MapReduce is a Java-based, distributed execution framework within the Apache Hadoop Ecosystem. It takes away the complexity of distributed programming by exposing two processing steps that developers implement: 1) Map and 2) Reduce. In the Mapping step, data is split between parallel processing tasks. Transformation logic can be applied to each chunk of data. Once completed, the Reduce phase takes over to handle aggregating data from the Map set.. In general, MapReduce uses Hadoop Distributed File System (HDFS) for both input and output. However, some technologies built on top of it, such as Sqoop, allow access to relational systems.
MapReduce was developed in the walls of Google back in 2004 by Jeffery Dean and Sanjay Ghemawat of Google (Dean & Ghemawat, 2004). In their paper, “MAPREDUCE: SIMPLIFIED DATA PROCESSING ON LARGE CLUSTERS,” and was inspired by the map and reduce functions commonly used in functional programming. At that time, Google’s proprietary MapReduce system ran on the Google File System (GFS). By 2014, Google was no longer using MapReduce as their primary big data processing model. MapReduce was once the only method through which the data stored in the HDFS could be retrieved, but that is no longer the case. Today, there are other query-based systems such as Hive and Pig that are used to retrieve data from the HDFS using SQL-like statements that run along with jobs written using the MapReduce model.
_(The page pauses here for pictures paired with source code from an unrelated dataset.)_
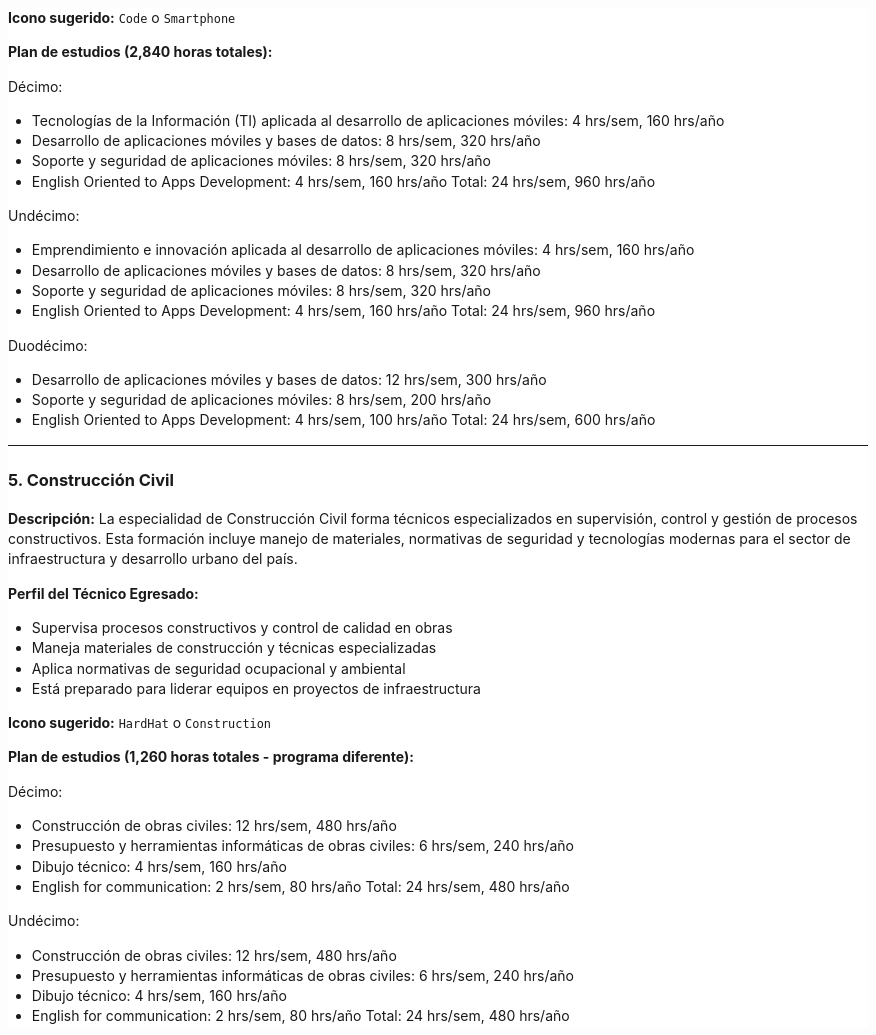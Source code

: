 **Icono sugerido:** `Code` o `Smartphone`

**Plan de estudios (2,840 horas totales):**

Décimo:
- Tecnologías de la Información (TI) aplicada al desarrollo de aplicaciones móviles: 4 hrs/sem, 160 hrs/año
- Desarrollo de aplicaciones móviles y bases de datos: 8 hrs/sem, 320 hrs/año
- Soporte y seguridad de aplicaciones móviles: 8 hrs/sem, 320 hrs/año
- English Oriented to Apps Development: 4 hrs/sem, 160 hrs/año
Total: 24 hrs/sem, 960 hrs/año

Undécimo:
- Emprendimiento e innovación aplicada al desarrollo de aplicaciones móviles: 4 hrs/sem, 160 hrs/año
- Desarrollo de aplicaciones móviles y bases de datos: 8 hrs/sem, 320 hrs/año
- Soporte y seguridad de aplicaciones móviles: 8 hrs/sem, 320 hrs/año
- English Oriented to Apps Development: 4 hrs/sem, 160 hrs/año
Total: 24 hrs/sem, 960 hrs/año

Duodécimo:
- Desarrollo de aplicaciones móviles y bases de datos: 12 hrs/sem, 300 hrs/año
- Soporte y seguridad de aplicaciones móviles: 8 hrs/sem, 200 hrs/año
- English Oriented to Apps Development: 4 hrs/sem, 100 hrs/año
Total: 24 hrs/sem, 600 hrs/año

---

### 5. Construcción Civil

**Descripción:**
La especialidad de Construcción Civil forma técnicos especializados en supervisión, control y gestión de procesos constructivos. Esta formación incluye manejo de materiales, normativas de seguridad y tecnologías modernas para el sector de infraestructura y desarrollo urbano del país.

**Perfil del Técnico Egresado:**
- Supervisa procesos constructivos y control de calidad en obras
- Maneja materiales de construcción y técnicas especializadas
- Aplica normativas de seguridad ocupacional y ambiental
- Está preparado para liderar equipos en proyectos de infraestructura

**Icono sugerido:** `HardHat` o `Construction`

**Plan de estudios (1,260 horas totales - programa diferente):**

Décimo:
- Construcción de obras civiles: 12 hrs/sem, 480 hrs/año
- Presupuesto y herramientas informáticas de obras civiles: 6 hrs/sem, 240 hrs/año
- Dibujo técnico: 4 hrs/sem, 160 hrs/año
- English for communication: 2 hrs/sem, 80 hrs/año
Total: 24 hrs/sem, 480 hrs/año

Undécimo:
- Construcción de obras civiles: 12 hrs/sem, 480 hrs/año
- Presupuesto y herramientas informáticas de obras civiles: 6 hrs/sem, 240 hrs/año
- Dibujo técnico: 4 hrs/sem, 160 hrs/año
- English for communication: 2 hrs/sem, 80 hrs/año
Total: 24 hrs/sem, 480 hrs/año
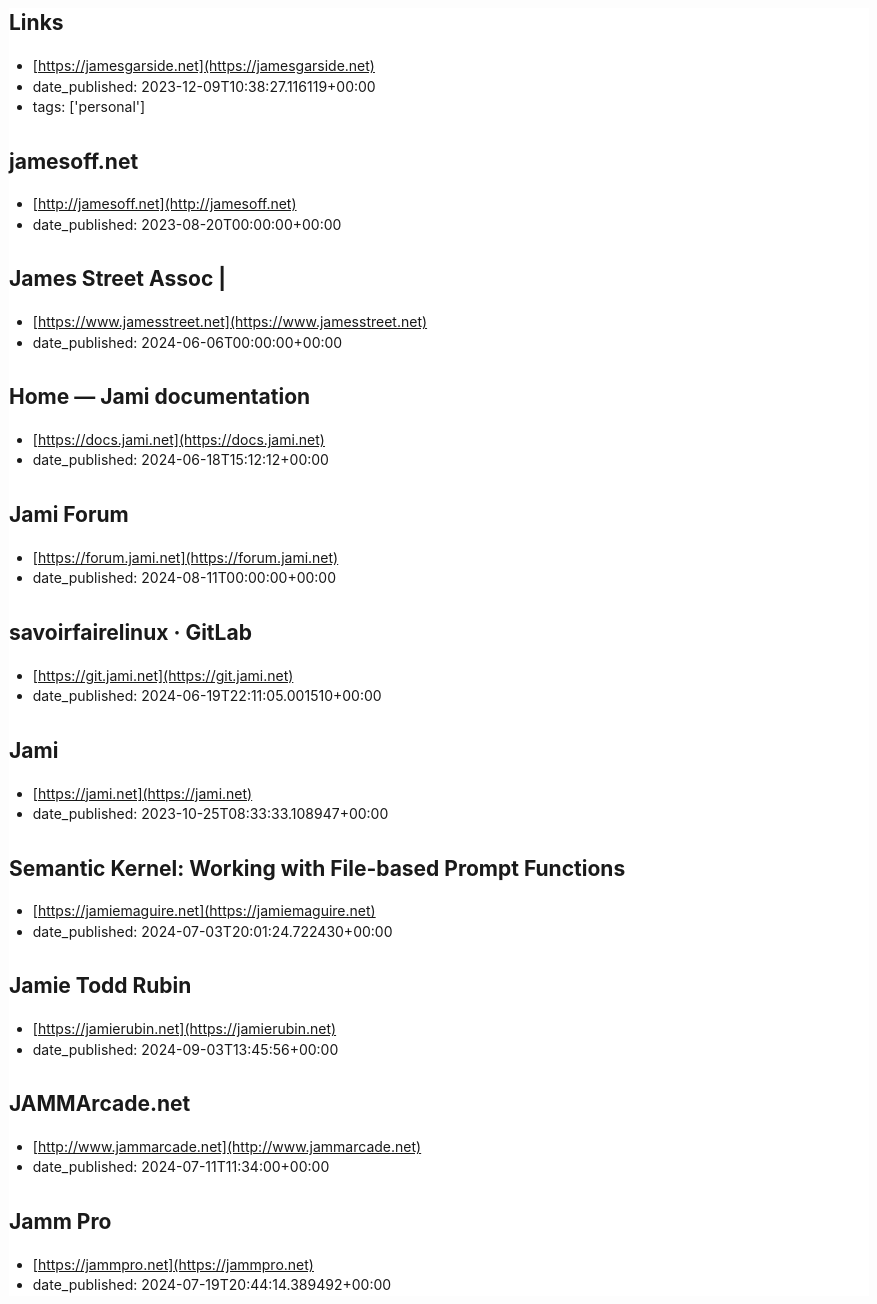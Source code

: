  ## Links
 - [https://jamesgarside.net](https://jamesgarside.net)
 - date_published: 2023-12-09T10:38:27.116119+00:00
 - tags: ['personal']

 ## jamesoff.net
 - [http://jamesoff.net](http://jamesoff.net)
 - date_published: 2023-08-20T00:00:00+00:00

 ## James Street Assoc |
 - [https://www.jamesstreet.net](https://www.jamesstreet.net)
 - date_published: 2024-06-06T00:00:00+00:00

 ## Home — Jami  documentation
 - [https://docs.jami.net](https://docs.jami.net)
 - date_published: 2024-06-18T15:12:12+00:00

 ## Jami Forum
 - [https://forum.jami.net](https://forum.jami.net)
 - date_published: 2024-08-11T00:00:00+00:00

 ## savoirfairelinux · GitLab
 - [https://git.jami.net](https://git.jami.net)
 - date_published: 2024-06-19T22:11:05.001510+00:00

 ## Jami
 - [https://jami.net](https://jami.net)
 - date_published: 2023-10-25T08:33:33.108947+00:00

 ## Semantic Kernel: Working with File-based Prompt Functions
 - [https://jamiemaguire.net](https://jamiemaguire.net)
 - date_published: 2024-07-03T20:01:24.722430+00:00

 ## Jamie Todd Rubin
 - [https://jamierubin.net](https://jamierubin.net)
 - date_published: 2024-09-03T13:45:56+00:00

 ## JAMMArcade.net
 - [http://www.jammarcade.net](http://www.jammarcade.net)
 - date_published: 2024-07-11T11:34:00+00:00

 ## Jamm Pro
 - [https://jammpro.net](https://jammpro.net)
 - date_published: 2024-07-19T20:44:14.389492+00:00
A MapReduce system is usually composed of three steps (even though it's generalized as the combination of Map and Reduce operations/functions). The MapReduce operations are:
Rigid Map Reduce programming paradigm
While exposing Map and Reduce interfaces to programmers has simplified the creation of distributed applications in Hadoop, it is difficult to express a broad range of logic in a Map Reduce programming paradigm. Iterative process is an example of logic that does not work well in Map Reduce. In general, data is not kept in memory, and iterative logic is handled by chaining MapReduce applications together resulting in increased complexity.
MapReduce jobs store little data in memory as it has no concept of a distributed memory structure for user data. Data must be read and written to HDFS. More complex MapReduce applications involve chaining smaller MapReduce jobs together. Since data cannot be passed between these jobs, it will require data sharing via HDFS. This introduces a processing bottleneck.
MapReduce is Java-based, and hence the most efficient way to write applications for it will be using java. Its code must be compiled in a separate development environment, then deployed into the Hadoop cluster. This style of development is not widely adopted by Data Analysts nor Data Scientists who are used to other technologies like SQL or interpreted languages like Python. MapReduce does have the capability to invoke Map/Reduce logic written in other languages like C, Python, or Shell Scripting. However, it does so by spinning up a system process to handle the execution of these programs. This operation introduces overhead which will affect the performance of the job.
Phased out from Big Data offerings
MapReduce is slowly being phased out of Big Data offerings. While some vendors still include it in their Hadoop distribution, it is done so to support legacy applications. Customers have moved away from creating MapReduce applications, instead adopting simpler and faster frameworks like Apache Spark.
Legacy applications and Hadoop native tools like Sqoop and Pig leverage MapReduce today. There is very limited MapReduce application development nor any significant contributions being made to it as an open source technology.
The Databricks Delta Engine is based on Apache Spark and a C++ engine called Photon. This allows the flexibility of DAG processing that MapReduce lacks, the speed from in-memory processing and a specialized, natively compiled engine that provides blazingly fast query response times. Users can interact with the Databricks Delta Engine using Python, Scala, R, or SQL. Existing Spark applications can be modified to use the Delta Engine with a simple line change i.e. specifying “delta” as the data format. MapReduce and HDFS, does not natively support transactional consistency of data, nor the ability to update/delete existing data within datasets. The Delta Engine allows concurrent access to data by data producers and consumers, also providing full CRUD capabilities. Finally, MapReduce does not possess built-in capabilities to address small files, a common problem in any big data environment. Databricks Delta Engine has auto-compaction that will optimize the size of data written to storage. It also has an OPTIMIZE command that can compact files on demand. With Delta’s transactional consistency feature, this operation can be issued while data is being accessed by end users or applications.